So in the end, some people kiss their pets in private and in public and some would never even dream of doing so in either, perhaps, maybe have some clogged pipes that will not allow the flow to come out in showing affection to their pets. So, to me, Beethoven is here to give a little liberation to our clogged pipes if we choose. If it cannot be, then ok, back to Bach then. 

Just kidding! No Bach protests! 

I think.


----------



## Enthusiast

I love the work but have found that really good performances of it are more rare than any of the others. It seems a little elusive.


----------



## mbhaub

89Koechel said:


> Also, no doubt, that there've been reckless conductors - could you name some?
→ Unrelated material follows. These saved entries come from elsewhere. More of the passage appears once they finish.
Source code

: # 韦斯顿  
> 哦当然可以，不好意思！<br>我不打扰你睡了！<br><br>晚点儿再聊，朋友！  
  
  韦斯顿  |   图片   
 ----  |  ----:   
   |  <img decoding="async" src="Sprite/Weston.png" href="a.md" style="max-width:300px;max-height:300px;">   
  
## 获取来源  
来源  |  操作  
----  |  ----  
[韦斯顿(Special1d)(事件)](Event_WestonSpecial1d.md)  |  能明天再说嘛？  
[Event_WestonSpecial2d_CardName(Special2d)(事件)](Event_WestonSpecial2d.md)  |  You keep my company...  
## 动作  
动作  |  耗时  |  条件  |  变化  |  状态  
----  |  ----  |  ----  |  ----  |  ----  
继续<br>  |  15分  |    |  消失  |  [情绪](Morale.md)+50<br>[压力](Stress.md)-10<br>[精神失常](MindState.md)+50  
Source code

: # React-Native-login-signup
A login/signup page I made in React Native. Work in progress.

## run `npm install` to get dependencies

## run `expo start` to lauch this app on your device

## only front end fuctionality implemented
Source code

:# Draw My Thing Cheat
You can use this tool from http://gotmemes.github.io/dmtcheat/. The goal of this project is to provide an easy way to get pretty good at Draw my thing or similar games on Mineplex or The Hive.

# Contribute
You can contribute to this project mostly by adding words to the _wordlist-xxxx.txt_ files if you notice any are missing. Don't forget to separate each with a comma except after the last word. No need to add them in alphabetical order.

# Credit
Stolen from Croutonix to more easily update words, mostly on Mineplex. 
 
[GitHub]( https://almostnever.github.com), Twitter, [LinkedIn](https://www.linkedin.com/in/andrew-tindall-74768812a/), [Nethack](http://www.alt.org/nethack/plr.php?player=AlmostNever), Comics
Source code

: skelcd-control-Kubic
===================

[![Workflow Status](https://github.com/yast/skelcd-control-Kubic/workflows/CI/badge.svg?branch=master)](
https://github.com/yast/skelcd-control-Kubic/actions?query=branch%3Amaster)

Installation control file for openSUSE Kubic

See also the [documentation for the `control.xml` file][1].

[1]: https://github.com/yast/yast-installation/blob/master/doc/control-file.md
In professional groups those bassoon licks aren't a problem - or shouldn't be. That part is a standard audition excerpt and any wanna be bassoonist spends a lot of time working on it. The reckless conductors I speak of are the ones who wind up doing community, amateur, and semi-pro groups. They typically are younger, inexperienced and think they're going to wow the audience with a blazing performance. So at a concert they give the upbeat for the finale. Your adrenaline spikes when you realize that the arm waver is going faster than any rehearsal and you know that solo is coming up. It's hard enough to play at a moderate tempo. There's nothing you can do about it. The "maestro" then gets angry because the bassoonist failed at a critical solo. Fortunately, the rest of the wind section understands the problem. Experienced, talented conductors know the limitations of instruments and by studying the scores they avoid these pitfalls. It's not just bassoon, either. There are some really challenging parts for every instrument, but so often conductors used to be pianists who have little or no orchestral playing experience - and it shows.


----------



## Heck148

The 4th mvt bassoon lick is indeed notorious...many different tales circulate about it...one of my former teachers, the late K.D. Van Hoesen, related that he was auditioning for the 2nd bassoon position in Szell's Cleveland Orchestra back in the 50s...he was practicing at breakneck speed, faster and faster, dreading having to play it for Szell...George Goslee, the principal, came by...<<Dave, slow down, slow down, he goes nowhere near that fast...relax, phrase it, make music out of it>> indeed, Szell asked for it quite slow (recording, iirc, is around 128-132 bts/min)...Van Hoesen coached his students in the same fashion - first time at audition - play it slow, well-phrased, nice and clear, if the conductor/committee wants it at a million mph they can ask for it...

Reiner was famous for putting his musicians on the spot...every principal got their chance to be "in the barrel"...LvB #4 was on the upcoming program - Leonard Sharrow (Bssn 1) was warming up in stage, practicing different tongue/slur combinations for the famous lick....Reiner enters, scowling, as usual, glaring about, looks at Sharrow - "NO SLURS!!" At performance, the tempo is really zippy - Sharrow didn't 2ble tongue, but he spit it out pretty well (he did put in some slurs!!)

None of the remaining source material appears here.